The Centre has told the Delhi High Court that the provisions of the Information Technology Act do not provide for the removal of court orders passed against a person on account of his right to be forgotten.
The Centre submitted that while the right to privacy is a fundamental right and includes the right to be forgotten, any direction for the removal of court orders has to be directly passed by the high court to the intermediary and the platform on which they are uploaded.
The Centre, in its affidavit filed in a petition by two businessmen seeking the removal of certain content from various online platforms in relation to a criminal case against them, explained that the Information Technology (IT) Act provides for blocking the information for public access through any computer resource but its provisions do not apply in the present case.
The petitioners had sought the removal of court orders from certain online platforms on the ground that despite being discharged in a criminal case in 2016, information was available on the Internet due to which they faced social stigma.
“The IT Act 2000 provides for blocking the information for public access through any computer resource only under section 69A of the IT Act 2000. The IT Act also provides for removal of certain unlawful information from an intermediary platform as per section 79…. The present case which pertains to erasure of content under the doctrine of ‘right to be forgotten’ does not fall under any of the stipulated conditions,” it said.
“Section 69A primarily applies to ‘national security and public order related issues’ only,” the Ministry of Electronics and Information Technology said in the affidavit.
“It can be noticed again that the present case which pertains to erasure of content under the doctrine of ‘right to be forgotten’ does not fall under any of the stipulated conditions. Thus section 79 also does not apply to the present case,” the affidavit further stated.
The Centre said that in order to protect its citizens and their privacy, the government of India has brought out the Personal Data Protection Bill 2019 which contains provisions related to the doctrine of right to be forgotten.
It asserted that it is for the respective platforms to consider the requests of the petitioner and remove such judgments or orders as it does not play a “significant role” in the present case.

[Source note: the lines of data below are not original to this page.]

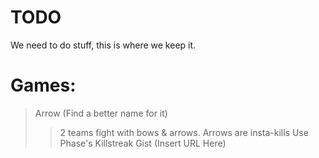 # TODO
We need to do stuff, this is where we keep it.

Games:
=
>Arrow (Find a better name for it)
>>2 teams fight with bows & arrows.
>>Arrows are insta-kills
>>Use Phase's Killstreak Gist (Insert URL Here)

“The petitioner seeks removal of court order related information available online. This Hon’ble Court may directly issue directions, if any, to the concerned respondents other than the respondent no. I/UOI (Union of India),” the affidavit stated.
In the petition, the petitioners have sought a direction for the protection of their right to privacy and the removal of online news articles, case details and judgement regarding a criminal case.
The two men were booked in an alleged conspiracy and forgery case for using forged documents for illegal clearance of cargo planes. They were discharged by the court in the case in December 2016, the plea had informed.
The plea had said these acts are deterrent to the potential clients of the petitioners and are hampering their career growth and various opportunities.
It had said the petitioners have a “right to be forgotten” or a “right to delink” in the context of the facts and circumstances of the case and they have a right to ask the authorities to remove all the links related to him on the search index which are irrelevant and obsolete and jeopardise their prospective employment opportunities and make them suffer.
The court had issued notice on the petition in August and sought the Centre’s stand.